Sesau orienta sobre as medidas para evitar criadouros do mosquito vetor da dengue
Cuidados com a higiene do ambiente domiciliar e algumas ações simples ajudam a eliminar o risco de proliferação do Aedes aegypti
O Brasil e Alagoas têm registrado uma alta no número de casos de dengue este ano. Em todo o país foram mais de 6,5 milhões de notificações, sendo 14.969 no território alagoano. Diante desse cenário, a Secretaria de Estado da Saúde (Sesau) reforça as orientações sobre as medidas que são fundamentais para se evitar, dentro das residências, os criadouros do mosquito Aedes aegypti, uma vez que ele é o transmissor da doença.
De acordo com pesquisas realizadas pela Fundação Oswaldo Cruz (Fiocruz), a maioria dos criadouros do Aedes aegypti está em ambientes domiciliares. Locais com reservatórios, caixas d’água, galões e tonéis, por exemplo, acabam acumulando água da chuva ou de uso doméstico por longos períodos, propiciando que a fêmea do mosquito encontre o ambiente perfeito para depositar seus ovos e proliferar o inseto nas residências.
A enfermeira da Área Técnica Estadual de Arboviroses da Sesau, Naara Nascimento, salienta alguns cuidados que a população deve ter em casa para evitar a formação de criadouros de Aedes aegypti. “É fundamental realizar a limpeza dos nossos ambientes domiciliares de forma periódica e fazer a desobstrução de calhas e lajes. Tampar caixas d’água, reservatórios de água, até mesmo os depósitos pequenos, também é muito importante”, explica.
Naara Nascimento também frisa que os tutores precisam trocar constantemente a água colocada para os animais de estimação. Além disso, é importante que a população receba os agentes de endemias municipais devidamente identificados nas residências. Os profissionais farão uma inspeção no imóvel e orientarão sobre possíveis medidas que precisam ser adotadas para que o controle dos criadouros do mosquito seja ainda mais eficiente.

O zelador de um condomínio no Poço, em Maceió, Agriberto Araújo, destaca que sempre busca eliminar possíveis criadouros do Aedes aegypti no seu local de trabalho. “É um cuidado que precisa ser coletivo. Eu já fui vítima de chikungunya [doença também transmitida pelo Aedes aegypti] e sei o quanto é difícil se recuperar. Quanto mais a gente puder limpar nossos locais de convívio é importante para evitar que outras pessoas venham a se contaminar”, disse.

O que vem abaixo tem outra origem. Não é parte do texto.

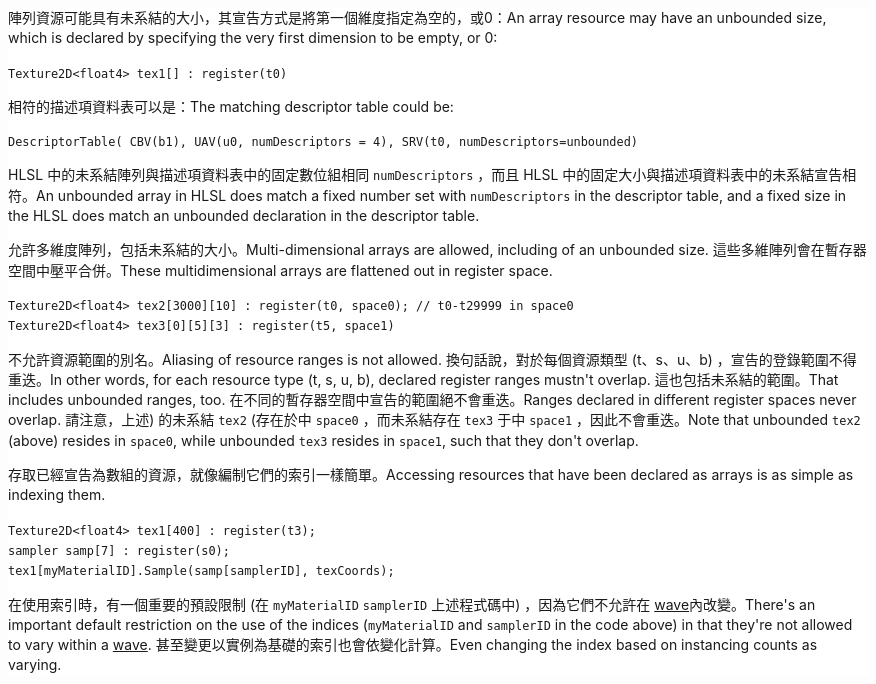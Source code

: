 <span data-ttu-id="57e9e-133">陣列資源可能具有未系結的大小，其宣告方式是將第一個維度指定為空的，或0：</span><span class="sxs-lookup"><span data-stu-id="57e9e-133">An array resource may have an unbounded size, which is declared by specifying the very first dimension to be empty, or 0:</span></span>

``` syntax
Texture2D<float4> tex1[] : register(t0)
```

<span data-ttu-id="57e9e-134">相符的描述項資料表可以是：</span><span class="sxs-lookup"><span data-stu-id="57e9e-134">The matching descriptor table could be:</span></span>

``` syntax
DescriptorTable( CBV(b1), UAV(u0, numDescriptors = 4), SRV(t0, numDescriptors=unbounded)
```

<span data-ttu-id="57e9e-135">HLSL 中的未系結陣列與描述項資料表中的固定數位組相同 `numDescriptors` ，而且 HLSL 中的固定大小與描述項資料表中的未系結宣告相符。</span><span class="sxs-lookup"><span data-stu-id="57e9e-135">An unbounded array in HLSL does match a fixed number set with `numDescriptors` in the descriptor table, and a fixed size in the HLSL does match an unbounded declaration in the descriptor table.</span></span>

<span data-ttu-id="57e9e-136">允許多維度陣列，包括未系結的大小。</span><span class="sxs-lookup"><span data-stu-id="57e9e-136">Multi-dimensional arrays are allowed, including of an unbounded size.</span></span> <span data-ttu-id="57e9e-137">這些多維陣列會在暫存器空間中壓平合併。</span><span class="sxs-lookup"><span data-stu-id="57e9e-137">These multidimensional arrays are flattened out in register space.</span></span>

``` syntax
Texture2D<float4> tex2[3000][10] : register(t0, space0); // t0-t29999 in space0
Texture2D<float4> tex3[0][5][3] : register(t5, space1)
```

<span data-ttu-id="57e9e-138">不允許資源範圍的別名。</span><span class="sxs-lookup"><span data-stu-id="57e9e-138">Aliasing of resource ranges is not allowed.</span></span> <span data-ttu-id="57e9e-139">換句話說，對於每個資源類型 (t、s、u、b) ，宣告的登錄範圍不得重迭。</span><span class="sxs-lookup"><span data-stu-id="57e9e-139">In other words, for each resource type (t, s, u, b), declared register ranges mustn't overlap.</span></span> <span data-ttu-id="57e9e-140">這也包括未系結的範圍。</span><span class="sxs-lookup"><span data-stu-id="57e9e-140">That includes unbounded ranges, too.</span></span> <span data-ttu-id="57e9e-141">在不同的暫存器空間中宣告的範圍絕不會重迭。</span><span class="sxs-lookup"><span data-stu-id="57e9e-141">Ranges declared in different register spaces never overlap.</span></span> <span data-ttu-id="57e9e-142">請注意，上述) 的未系結 `tex2` (存在於中 `space0` ，而未系結存在 `tex3` 于中 `space1` ，因此不會重迭。</span><span class="sxs-lookup"><span data-stu-id="57e9e-142">Note that unbounded `tex2` (above) resides in `space0`, while unbounded `tex3` resides in `space1`, such that they don't overlap.</span></span>

<span data-ttu-id="57e9e-143">存取已經宣告為數組的資源，就像編制它們的索引一樣簡單。</span><span class="sxs-lookup"><span data-stu-id="57e9e-143">Accessing resources that have been declared as arrays is as simple as indexing them.</span></span>

``` syntax
Texture2D<float4> tex1[400] : register(t3);
sampler samp[7] : register(s0);
tex1[myMaterialID].Sample(samp[samplerID], texCoords);
```

<span data-ttu-id="57e9e-144">在使用索引時，有一個重要的預設限制 (在 `myMaterialID` `samplerID` 上述程式碼中) ，因為它們不允許在 [wave](../direct3dhlsl/hlsl-shader-model-6-0-features-for-direct3d-12.md#terminology)內改變。</span><span class="sxs-lookup"><span data-stu-id="57e9e-144">There's an important default restriction on the use of the indices (`myMaterialID` and `samplerID` in the code above) in that they're not allowed to vary within a [wave](../direct3dhlsl/hlsl-shader-model-6-0-features-for-direct3d-12.md#terminology).</span></span> <span data-ttu-id="57e9e-145">甚至變更以實例為基礎的索引也會依變化計算。</span><span class="sxs-lookup"><span data-stu-id="57e9e-145">Even changing the index based on instancing counts as varying.</span></span>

O último Panorama Quinzenal da Dengue em Alagoas, emitido pela Sesau na terça-feira (1º), aponta que, até a Semana Epidemiológica 39 deste ano, 14.969 casos de dengue foram confirmados no Estado. Para efeito de comparação, no mesmo período do ano passado foram confirmados 3.979 casos.
Dezenove óbitos foram confirmados para dengue este ano nos municípios de Atalaia (1), Viçosa (1), Porto de Pedras (1), Rio Largo (1), Maceió (7), União dos Palmares (1), Murici (1), Craíbas (1), Teotônio Vilela (1), Arapiraca (1), Belo Monte (1), Boca da Mata (1) e São José da Laje (1). No mesmo período do ano passado foram registrados quatro óbitos nos municípios de Rio Largo (1), Campo Alegre (1), Craíbas (1) e Maragogi (1).